Whilst in the UK, I developed a taste for the Mancunian accent (“wot?” “ay!?” “is the shoPP open on tchoose-day, or does it close UR-leh”) and Frieze Magazine. The quality of design and content are high, and the content-to-ad-ratio is pleasant to navigate. Two articles in the May issue were particularly relevant for me.
“Future Conditional,” the editor’s note by Jonathan Griffin, makes a case for optimism— while images of dystopia and apocalypse are popular in contemporary art, we could use more images of
convincing alternatives…. A shared image of what is to come is not only healthy but also a form of prophesy; the fulfillment of the only future we can imagine, whether utopian or apocalyptic, is, on some level, deeply satisfying… [but] If a new future is to be developed, is it reasonable to ask art to contribute to its construction?
This seems to mirror Angela Davis’ argument that art must not only act in opposition, but imagine alternative futures.

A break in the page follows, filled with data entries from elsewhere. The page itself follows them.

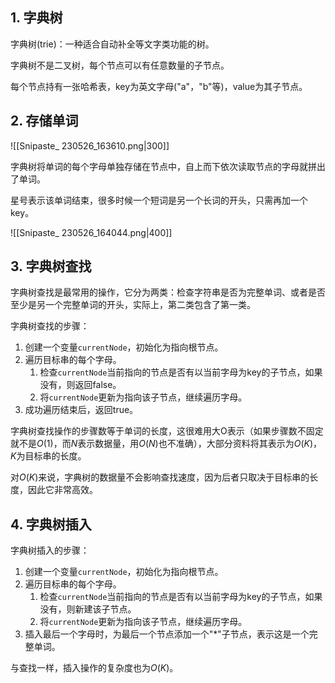 ## 1. 字典树

字典树(trie)：一种适合自动补全等文字类功能的树。

字典树不是二叉树，每个节点可以有任意数量的子节点。

每个节点持有一张哈希表，key为英文字母("a"，"b"等)，value为其子节点。

## 2. 存储单词

![[Snipaste_ 230526_163610.png|300]]

字典树将单词的每个字母单独存储在节点中，自上而下依次读取节点的字母就拼出了单词。

星号表示该单词结束，很多时候一个短词是另一个长词的开头，只需再加一个key。

![[Snipaste_ 230526_164044.png|400]]

## 3. 字典树查找

字典树查找是最常用的操作，它分为两类：检查字符串是否为完整单词、或者是否至少是另一个完整单词的开头，实际上，第二类包含了第一类。

字典树查找的步骤：

1. 创建一个变量`currentNode`，初始化为指向根节点。
2. 遍历目标串的每个字母。
	1. 检查`currentNode`当前指向的节点是否有以当前字母为key的子节点，如果没有，则返回false。
	2. 将`currentNode`更新为指向该子节点，继续遍历字母。
3. 成功遍历结束后，返回true。

字典树查找操作的步骤数等于单词的长度，这很难用大O表示（如果步骤数不固定就不是$O(1)$，而$N$表示数据量，用$O(N)$也不准确），大部分资料将其表示为$O(K)$，$K$为目标串的长度。

对$O(K)$来说，字典树的数据量不会影响查找速度，因为后者只取决于目标串的长度，因此它非常高效。

## 4. 字典树插入

字典树插入的步骤：

1. 创建一个变量`currentNode`，初始化为指向根节点。
2. 遍历目标串的每个字母。
	1. 检查`currentNode`当前指向的节点是否有以当前字母为key的子节点，如果没有，则新建该子节点。
	2. 将`currentNode`更新为指向该子节点，继续遍历字母。
3. 插入最后一个字母时，为最后一个节点添加一个"\*"子节点，表示这是一个完整单词。

与查找一样，插入操作的复杂度也为$O(K)$。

In “Tales of Everyday Madness,” Griffin also profiles the British sculptor Eric Bainbridge, with this choice descriptions that seem relevant to my interest in the use of the readymade. Bainbridge “works with certain materials, forms and cultural references because he finds them ridiculous, repellant or pathetic,” and maybe these are attributes he sees in himself.
Eric Bainbridge at Middleborough Institute of Modern Art
Image Source: Frieze Magazine website, Archives Section, Issue 119, Nov/Dec 2008, Eric Bainbridge review.
In fact, cheap materials “elicit a kind of sympathy, an identification with the viewer that this is what we are.” I was bemused to hear that when Bainbridge showed his work in New York in the 1980s, he felt “utterly deflated at how English it looked, in its moderate scale, self-effacing humor, and domestic frames of reference.” But I would argue that this deflation constitutes not a detriment to the quality of his work, but an affirmation that his work was going against the grain of the spectacular, garish, market-friendly art of the time.
Bainbridge went on to assert that “the sublime could exist in the most unlikely of places…. Even the most exotic, fancy objects conceal the mundane and familiar, and conversely, that the things closest to home can occasionally reveal themselves to be strange, foreign and unknowable.”
This is not the most profound revelation in art—as it’s a fundamental principle behind Surrealism, as well as the contemporary folk-art-influenced naivete—but I love how Bainbridge articulates it. Rather than elevating the mundane, or valorize authenticity with aestheticized faux naif gestures, Bainbridge seems to complicate the act of declaring an object a work of art, and seems to be winking at viewers in the creation of what might be considered campy knickknackery.